**ASSIGNED TASK**
Your reply should consist of the entries, copied exactly and stripped of images.

Stored data:
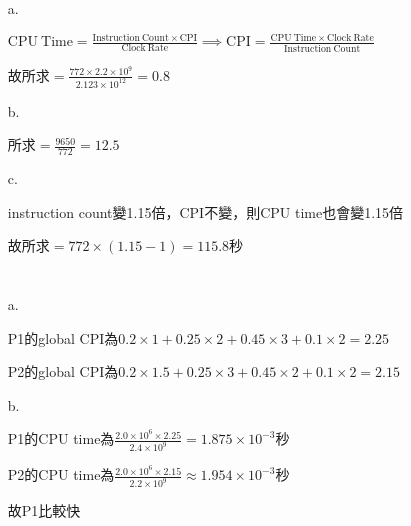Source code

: \documentclass{article}
\begin{document}
\section{}

\begin{enumerate}
    \item[a.]

        \(\displaystyle
        \mathrm{CPU\ Time} = \frac{\mathrm{Instruction\ Count} \times \mathrm{CPI}}{\mathrm{Clock\ Rate}}
        \implies \mathrm{CPI} = \frac{\mathrm{CPU\ Time} \times \mathrm{Clock\ Rate}}{\mathrm{Instruction\ Count}}
        \)

        故所求\(\displaystyle
        = \frac{772 \times 2.2 \times 10^9}{2.123 \times 10^{12}}
        = 0.8\)

    \item[b.]

        所求\(\displaystyle
        = \frac{9650}{772}
        = 12.5
        \)

    \item[c.]

        instruction count變1.15倍，CPI不變，則CPU time也會變1.15倍

        故所求\(= 772 \times (1.15 - 1) = 115.8\)秒

\end{enumerate}

\section{}

\begin{enumerate}
    \item[a.]

        P1的global CPI為\(0.2 \times 1 + 0.25 \times 2 + 0.45 \times 3 + 0.1 \times 2 = 2.25\)

        P2的global CPI為\(0.2 \times 1.5 + 0.25 \times 3 + 0.45 \times 2 + 0.1 \times 2 = 2.15\)

    \item[b.]

        P1的CPU time為\(\displaystyle
        \frac{2.0 \times 10^6 \times 2.25}{2.4 \times 10^9}
        = 1.875 \times 10^{-3}
        \)秒

        P2的CPU time為\(\displaystyle
        \frac{2.0 \times 10^6 \times 2.15}{2.2 \times 10^9}
        \approx 1.954 \times 10^{-3}
        \)秒

        故P1比較快

\end{enumerate}
\end{document}
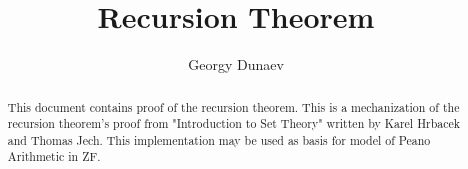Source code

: \documentclass[11pt,a4paper]{article}
\begin{document}
\title{Recursion Theorem}
\author{Georgy Dunaev}
\maketitle

\begin{abstract}
  This document contains proof of the recursion theorem.
  This is a mechanization of the recursion theorem's proof from 
  "Introduction to Set Theory" written by Karel Hrbacek 
  and Thomas Jech. This implementation may be used as basis for 
  model of Peano Arithmetic in ZF.
\end{abstract}

\tableofcontents





\end{document}
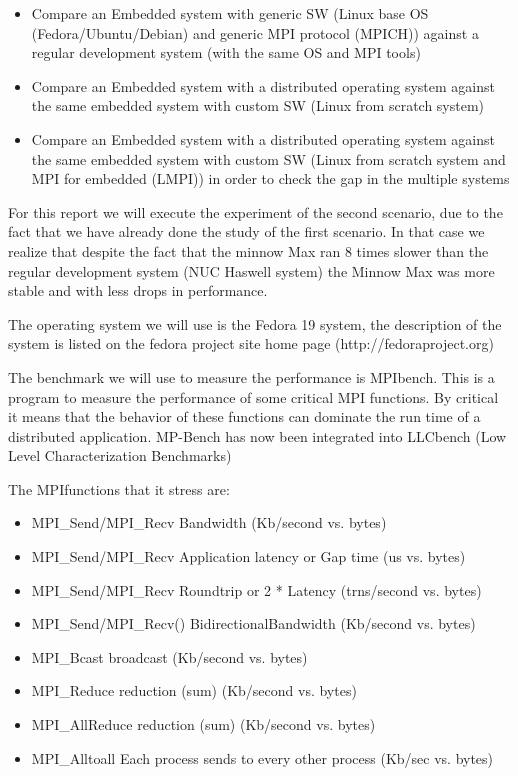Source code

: \begin{itemize} 
    
    \item Compare an Embedded system with generic SW (Linux base OS
    (Fedora/Ubuntu/Debian) and generic MPI protocol (MPICH)) against a
    regular development system (with the same OS and MPI tools)

    \item Compare an Embedded system with a distributed operating system
    against the same embedded system with custom SW (Linux from scratch system)


    \item Compare an Embedded system with a distributed operating system
    against the same embedded system with custom SW (Linux from scratch system and
    MPI for embedded (LMPI)) in order to check the gap in the multiple systems

\end{itemize}

For this report we will execute the experiment of the second scenario, due to the
fact that we have already done the study of the first scenario. In that case we
realize that despite the fact that the minnow Max ran 8 times slower than the
regular development system (NUC Haswell system) the Minnow Max was more stable
and with less drops in performance. 

The operating system we will use is the Fedora 19 system, the description of the
system is listed on the fedora project site home page (http://fedoraproject.org)

The benchmark we will use to measure the performance is MPIbench. This is a
program to measure the performance of some critical MPI functions. By critical
it means that the behavior of these functions can dominate the run time of a
distributed application. MP-Bench has now been integrated into LLCbench (Low
Level Characterization Benchmarks) 

The MPIfunctions that it stress are: 


\begin{itemize}

\item MPI\_Send/MPI\_Recv Bandwidth (Kb/second vs. bytes) 
\item MPI\_Send/MPI\_Recv Application latency or Gap time (us vs. bytes)
\item MPI\_Send/MPI\_Recv Roundtrip or 2 * Latency (trns/second vs. bytes) 
\item MPI\_Send/MPI\_Recv() BidirectionalBandwidth (Kb/second vs. bytes) 
\item MPI\_Bcast broadcast (Kb/second vs. bytes) 
\item MPI\_Reduce reduction (sum) (Kb/second vs. bytes) 
\item MPI\_AllReduce reduction (sum) (Kb/second vs. bytes) 
\item MPI\_Alltoall Each process sends to every other process (Kb/sec vs. bytes) 

\end{itemize}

**RESULT BELOW**
Source code

: \documentclass{article}
\begin{document}
\section{}

\begin{enumerate}
    \item[a.]

        \(\displaystyle
        \mathrm{CPU\ Time} = \frac{\mathrm{Instruction\ Count} \times \mathrm{CPI}}{\mathrm{Clock\ Rate}}
        \implies \mathrm{CPI} = \frac{\mathrm{CPU\ Time} \times \mathrm{Clock\ Rate}}{\mathrm{Instruction\ Count}}
        \)

        故所求\(\displaystyle
        = \frac{772 \times 2.2 \times 10^9}{2.123 \times 10^{12}}
        = 0.8\)

    \item[b.]

        所求\(\displaystyle
        = \frac{9650}{772}
        = 12.5
        \)

    \item[c.]

        instruction count變1.15倍，CPI不變，則CPU time也會變1.15倍

        故所求\(= 772 \times (1.15 - 1) = 115.8\)秒

\end{enumerate}

\section{}

\begin{enumerate}
    \item[a.]

        P1的global CPI為\(0.2 \times 1 + 0.25 \times 2 + 0.45 \times 3 + 0.1 \times 2 = 2.25\)

        P2的global CPI為\(0.2 \times 1.5 + 0.25 \times 3 + 0.45 \times 2 + 0.1 \times 2 = 2.15\)

    \item[b.]

        P1的CPU time為\(\displaystyle
        \frac{2.0 \times 10^6 \times 2.25}{2.4 \times 10^9}
        = 1.875 \times 10^{-3}
        \)秒

        P2的CPU time為\(\displaystyle
        \frac{2.0 \times 10^6 \times 2.15}{2.2 \times 10^9}
        \approx 1.954 \times 10^{-3}
        \)秒

        故P1比較快

\end{enumerate}
\end{document}
Source code

: \documentclass[11pt,a4paper]{article}
\begin{document}
\title{Recursion Theorem}
\author{Georgy Dunaev}
\maketitle

\begin{abstract}
  This document contains proof of the recursion theorem.
  This is a mechanization of the recursion theorem's proof from 
  "Introduction to Set Theory" written by Karel Hrbacek 
  and Thomas Jech. This implementation may be used as basis for 
  model of Peano Arithmetic in ZF.
\end{abstract}

\tableofcontents





\end{document}
Source code

: \begin{itemize} 
    
    \item Compare an Embedded system with generic SW (Linux base OS
    (Fedora/Ubuntu/Debian) and generic MPI protocol (MPICH)) against a
    regular development system (with the same OS and MPI tools)

    \item Compare an Embedded system with a distributed operating system
    against the same embedded system with custom SW (Linux from scratch system)


    \item Compare an Embedded system with a distributed operating system
    against the same embedded system with custom SW (Linux from scratch system and
    MPI for embedded (LMPI)) in order to check the gap in the multiple systems

\end{itemize}

For this report we will execute the experiment of the second scenario, due to the
fact that we have already done the study of the first scenario. In that case we
realize that despite the fact that the minnow Max ran 8 times slower than the
regular development system (NUC Haswell system) the Minnow Max was more stable
and with less drops in performance. 

The operating system we will use is the Fedora 19 system, the description of the
system is listed on the fedora project site home page (http://fedoraproject.org)

The benchmark we will use to measure the performance is MPIbench. This is a
program to measure the performance of some critical MPI functions. By critical
it means that the behavior of these functions can dominate the run time of a
distributed application. MP-Bench has now been integrated into LLCbench (Low
Level Characterization Benchmarks) 

The MPIfunctions that it stress are: 


\begin{itemize}

\item MPI\_Send/MPI\_Recv Bandwidth (Kb/second vs. bytes) 
\item MPI\_Send/MPI\_Recv Application latency or Gap time (us vs. bytes)
\item MPI\_Send/MPI\_Recv Roundtrip or 2 * Latency (trns/second vs. bytes) 
\item MPI\_Send/MPI\_Recv() BidirectionalBandwidth (Kb/second vs. bytes) 
\item MPI\_Bcast broadcast (Kb/second vs. bytes) 
\item MPI\_Reduce reduction (sum) (Kb/second vs. bytes) 
\item MPI\_AllReduce reduction (sum) (Kb/second vs. bytes) 
\item MPI\_Alltoall Each process sends to every other process (Kb/sec vs. bytes) 

\end{itemize}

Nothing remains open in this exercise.